LONDON — As they do nearly every hour of every day, a troop of Parisians arrived at London’s St. Pancras station on Wednesday morning off the Eurostar train from Paris’s Gare du Nord, a mere two hours and fifteen minutes to the south.
These particular travelers, however, were on a mission: “Operation Croissant.”
The day before the “Brexit” vote, when British citizens will decide whether to remain in the European Union, they were in London initially to pass out croissants fresh off the Paris train to convince their still-European compatriots not to leave the E.U.
But passing out food and drinks with expressly political messages runs afoul of U.K. election regulations, so the group donated the croissants to a homeless shelter instead, said Rosa Rankin-Gee, who came up with the idea for “Operation Croissant” 10 days ago.
“Our aim was never to affect votes,” she said. “I think we’re all aware that this campaign has been incredibly divisive, that there’s been so much anger, and we just wanted to do something that had positivity and friendship at its heart.”
Rankin-Gee is a British writer who has been living in Paris for five years. She said her team includes both French and British volunteers.

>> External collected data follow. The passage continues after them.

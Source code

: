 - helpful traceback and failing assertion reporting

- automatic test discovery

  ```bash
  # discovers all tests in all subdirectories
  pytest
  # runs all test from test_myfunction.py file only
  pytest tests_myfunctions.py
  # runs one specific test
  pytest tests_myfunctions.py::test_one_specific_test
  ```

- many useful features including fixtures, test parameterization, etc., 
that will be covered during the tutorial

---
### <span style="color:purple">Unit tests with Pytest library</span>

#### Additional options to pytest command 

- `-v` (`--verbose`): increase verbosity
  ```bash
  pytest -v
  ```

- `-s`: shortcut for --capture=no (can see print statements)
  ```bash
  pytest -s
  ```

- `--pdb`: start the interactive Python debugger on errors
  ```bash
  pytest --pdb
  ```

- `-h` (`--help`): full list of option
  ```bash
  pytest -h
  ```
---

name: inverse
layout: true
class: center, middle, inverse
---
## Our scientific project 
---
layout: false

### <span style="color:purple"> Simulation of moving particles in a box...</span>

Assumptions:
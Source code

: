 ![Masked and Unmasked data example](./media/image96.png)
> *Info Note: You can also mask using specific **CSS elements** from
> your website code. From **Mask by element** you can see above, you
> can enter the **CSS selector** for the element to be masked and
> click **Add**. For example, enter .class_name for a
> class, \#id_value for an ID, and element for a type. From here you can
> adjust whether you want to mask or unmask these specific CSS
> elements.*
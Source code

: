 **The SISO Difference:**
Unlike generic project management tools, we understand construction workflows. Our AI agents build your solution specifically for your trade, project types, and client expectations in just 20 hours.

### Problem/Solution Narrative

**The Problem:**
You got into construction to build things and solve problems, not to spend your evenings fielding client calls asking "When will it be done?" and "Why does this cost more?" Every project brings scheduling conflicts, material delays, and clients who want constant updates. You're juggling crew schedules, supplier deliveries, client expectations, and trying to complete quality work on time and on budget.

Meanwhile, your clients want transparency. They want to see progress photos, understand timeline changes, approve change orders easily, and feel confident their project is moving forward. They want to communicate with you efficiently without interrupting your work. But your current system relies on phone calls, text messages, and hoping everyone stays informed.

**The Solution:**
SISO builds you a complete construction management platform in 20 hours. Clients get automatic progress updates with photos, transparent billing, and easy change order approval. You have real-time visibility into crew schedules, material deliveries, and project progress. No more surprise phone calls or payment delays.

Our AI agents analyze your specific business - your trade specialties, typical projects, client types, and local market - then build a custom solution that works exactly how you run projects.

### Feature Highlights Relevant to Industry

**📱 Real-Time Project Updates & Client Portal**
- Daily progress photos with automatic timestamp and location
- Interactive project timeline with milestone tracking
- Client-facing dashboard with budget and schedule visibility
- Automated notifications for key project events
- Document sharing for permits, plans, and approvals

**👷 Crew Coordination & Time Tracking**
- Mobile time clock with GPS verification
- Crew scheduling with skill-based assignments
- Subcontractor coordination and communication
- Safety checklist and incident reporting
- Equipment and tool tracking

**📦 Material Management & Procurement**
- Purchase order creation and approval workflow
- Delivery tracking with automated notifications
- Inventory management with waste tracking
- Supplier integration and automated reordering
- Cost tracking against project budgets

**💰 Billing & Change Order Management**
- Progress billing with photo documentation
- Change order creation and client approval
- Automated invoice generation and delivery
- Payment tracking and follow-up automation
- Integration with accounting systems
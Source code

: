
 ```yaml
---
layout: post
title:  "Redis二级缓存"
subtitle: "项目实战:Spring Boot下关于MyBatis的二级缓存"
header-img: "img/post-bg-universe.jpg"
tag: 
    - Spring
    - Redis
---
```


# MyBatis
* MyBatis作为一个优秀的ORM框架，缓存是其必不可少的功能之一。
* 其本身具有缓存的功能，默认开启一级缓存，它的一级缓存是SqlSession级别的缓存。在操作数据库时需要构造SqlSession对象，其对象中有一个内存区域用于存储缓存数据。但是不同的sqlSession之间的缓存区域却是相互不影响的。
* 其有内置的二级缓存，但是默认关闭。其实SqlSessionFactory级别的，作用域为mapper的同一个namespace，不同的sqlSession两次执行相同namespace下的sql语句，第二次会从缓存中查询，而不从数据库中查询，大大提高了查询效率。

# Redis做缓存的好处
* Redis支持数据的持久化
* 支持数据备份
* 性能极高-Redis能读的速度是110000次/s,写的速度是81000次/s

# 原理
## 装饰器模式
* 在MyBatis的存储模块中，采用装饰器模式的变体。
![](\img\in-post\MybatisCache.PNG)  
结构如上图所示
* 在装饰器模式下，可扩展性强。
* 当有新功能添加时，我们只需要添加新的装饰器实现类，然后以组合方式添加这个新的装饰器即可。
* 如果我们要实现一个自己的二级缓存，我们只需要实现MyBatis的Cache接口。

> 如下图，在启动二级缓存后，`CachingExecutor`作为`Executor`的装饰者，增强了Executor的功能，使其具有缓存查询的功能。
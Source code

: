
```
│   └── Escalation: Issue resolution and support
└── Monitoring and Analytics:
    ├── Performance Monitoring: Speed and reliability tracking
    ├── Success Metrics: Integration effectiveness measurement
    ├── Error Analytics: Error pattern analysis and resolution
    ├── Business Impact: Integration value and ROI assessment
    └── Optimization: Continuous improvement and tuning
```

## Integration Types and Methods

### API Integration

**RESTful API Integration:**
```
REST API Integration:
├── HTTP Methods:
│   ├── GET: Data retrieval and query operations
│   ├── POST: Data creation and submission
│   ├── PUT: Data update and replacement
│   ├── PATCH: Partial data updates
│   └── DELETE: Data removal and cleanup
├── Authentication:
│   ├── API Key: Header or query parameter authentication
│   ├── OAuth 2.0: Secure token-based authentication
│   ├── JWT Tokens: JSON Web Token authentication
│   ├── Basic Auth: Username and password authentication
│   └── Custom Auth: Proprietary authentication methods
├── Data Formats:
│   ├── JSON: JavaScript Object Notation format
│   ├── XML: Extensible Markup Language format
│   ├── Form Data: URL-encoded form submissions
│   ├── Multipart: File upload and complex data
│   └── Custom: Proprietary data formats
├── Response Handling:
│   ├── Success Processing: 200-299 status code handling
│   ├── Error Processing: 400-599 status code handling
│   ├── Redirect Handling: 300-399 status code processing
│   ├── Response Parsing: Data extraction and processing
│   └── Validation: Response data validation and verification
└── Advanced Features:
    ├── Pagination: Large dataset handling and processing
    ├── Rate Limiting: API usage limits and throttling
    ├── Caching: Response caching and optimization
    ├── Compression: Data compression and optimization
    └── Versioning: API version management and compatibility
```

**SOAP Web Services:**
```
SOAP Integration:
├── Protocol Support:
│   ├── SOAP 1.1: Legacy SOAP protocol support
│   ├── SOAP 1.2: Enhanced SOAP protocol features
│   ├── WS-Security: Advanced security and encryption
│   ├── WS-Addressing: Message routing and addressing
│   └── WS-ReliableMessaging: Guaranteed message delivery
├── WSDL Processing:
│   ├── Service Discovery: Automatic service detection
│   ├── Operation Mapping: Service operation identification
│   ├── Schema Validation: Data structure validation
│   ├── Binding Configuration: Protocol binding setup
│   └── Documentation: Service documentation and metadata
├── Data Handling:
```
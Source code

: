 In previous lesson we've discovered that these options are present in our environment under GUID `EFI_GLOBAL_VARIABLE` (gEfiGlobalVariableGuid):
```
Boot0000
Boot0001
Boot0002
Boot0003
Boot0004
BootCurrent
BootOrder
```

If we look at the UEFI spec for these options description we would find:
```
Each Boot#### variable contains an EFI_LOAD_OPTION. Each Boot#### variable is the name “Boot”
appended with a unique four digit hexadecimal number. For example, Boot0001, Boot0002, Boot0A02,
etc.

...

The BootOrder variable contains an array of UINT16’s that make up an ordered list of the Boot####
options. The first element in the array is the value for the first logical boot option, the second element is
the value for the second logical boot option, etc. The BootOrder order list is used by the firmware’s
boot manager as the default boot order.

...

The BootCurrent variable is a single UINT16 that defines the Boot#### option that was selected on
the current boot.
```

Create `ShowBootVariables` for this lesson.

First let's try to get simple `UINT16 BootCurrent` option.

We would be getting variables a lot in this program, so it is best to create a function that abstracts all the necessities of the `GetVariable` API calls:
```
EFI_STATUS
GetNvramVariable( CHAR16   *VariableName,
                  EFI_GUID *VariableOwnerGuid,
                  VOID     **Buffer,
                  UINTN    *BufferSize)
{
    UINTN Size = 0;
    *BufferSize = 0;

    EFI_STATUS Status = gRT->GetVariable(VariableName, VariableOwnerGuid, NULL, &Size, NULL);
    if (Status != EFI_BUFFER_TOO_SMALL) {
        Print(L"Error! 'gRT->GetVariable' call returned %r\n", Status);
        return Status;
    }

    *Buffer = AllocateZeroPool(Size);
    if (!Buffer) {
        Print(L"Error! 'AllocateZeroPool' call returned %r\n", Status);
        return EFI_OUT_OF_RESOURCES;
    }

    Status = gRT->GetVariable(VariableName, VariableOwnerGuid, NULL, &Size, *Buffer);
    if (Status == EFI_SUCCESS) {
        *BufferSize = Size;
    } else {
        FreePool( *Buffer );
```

“It’s an incredibly informal gesture,” she said. “Just a coming together of friends who live on opposite sides of the channel.”
In lieu of actual croissants, the group instead distributed postcards “with a short note from a Parisian,” which might contain “a personal story about why they feel close to Britain” or “might just say hello.”
The postcards featured a play on what is perhaps the most famous painting by the surrealist artist René Magritte (1898-1967), “The Treachery of Images,” which depicts a smoking pipe suspended in space over a simple inscription: “Ceci n’est pas une pipe” (“This is not a pipe”).
Operation Crossiant’s postcards read: “Ceci n’est qu’un croissant” (“This is not just a croissant”).
“It’s not a grand political gesture; it’s not designed to spark debate or court controversy,” the group’s Tumblr read. “Quite the opposite. It’s simply an act of breaking bread.”
Approximately 350,000 French citizens currently live in London, according to Olivier Bertin, who represents Britain's French community in the Assemblée des Français à l’Étranger, a body that advises the French Foreign Ministry on matters pertaining to citizens living abroad.
That makes it the sixth-largest French city in the world, he said.
Indeed, there are certain areas of London — especially the tony South Kensington neighborhood in the southwest quadrant of the city — that often seem predominately Francophone: There is the French Institute, a large French lycée, and a number of establishments unavailable anywhere else besides Paris.
Bertin himself has lived in the British capital for 24 years and runs a bilingual nursery school in north London as well as an art gallery. Many in the French community, he said, have come to Britain for a variety of reasons: a large number seek a more business-friendly environment, others to study at particular institutions and programs, and a few just to learn English.
“The people I know are afraid they can lose their jobs,” he said, “ and they cannot afford to stay in London without their jobs.” London has one of the highest costs of living of any city in the world.
He said a majority of French people living in the United Kingdom wish to remain, regardless of what happens in the “Brexit” vote.
“If we remain in the E.U., I think everything will be forgotten very quickly and that everything will go back to normal as usual — I hope,” he said.